YOUR INSTRUCTIONS » In the listing beneath this line, copy exactly the lines starting with the one containing "pip3 install plyfile" and going on through the one containing "Preferred (more comprehensive;".

EXTRACTED ENTRIES »
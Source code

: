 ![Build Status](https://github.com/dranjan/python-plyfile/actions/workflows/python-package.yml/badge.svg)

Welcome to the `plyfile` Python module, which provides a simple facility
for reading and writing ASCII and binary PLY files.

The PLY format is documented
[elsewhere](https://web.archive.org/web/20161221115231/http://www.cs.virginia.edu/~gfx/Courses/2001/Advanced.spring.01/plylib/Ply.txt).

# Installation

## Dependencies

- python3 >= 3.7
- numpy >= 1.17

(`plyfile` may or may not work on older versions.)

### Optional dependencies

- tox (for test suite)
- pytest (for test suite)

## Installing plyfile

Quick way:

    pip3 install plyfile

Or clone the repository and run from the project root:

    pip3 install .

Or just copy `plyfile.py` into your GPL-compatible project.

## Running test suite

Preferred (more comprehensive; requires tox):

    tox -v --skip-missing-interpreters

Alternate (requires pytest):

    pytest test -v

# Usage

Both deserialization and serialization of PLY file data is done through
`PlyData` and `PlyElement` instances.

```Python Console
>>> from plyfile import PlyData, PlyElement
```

EXERCISE RESPONSE »
    pip3 install plyfile

Or clone the repository and run from the project root:

    pip3 install .

Or just copy `plyfile.py` into your GPL-compatible project.

## Running test suite

Preferred (more comprehensive; requires tox):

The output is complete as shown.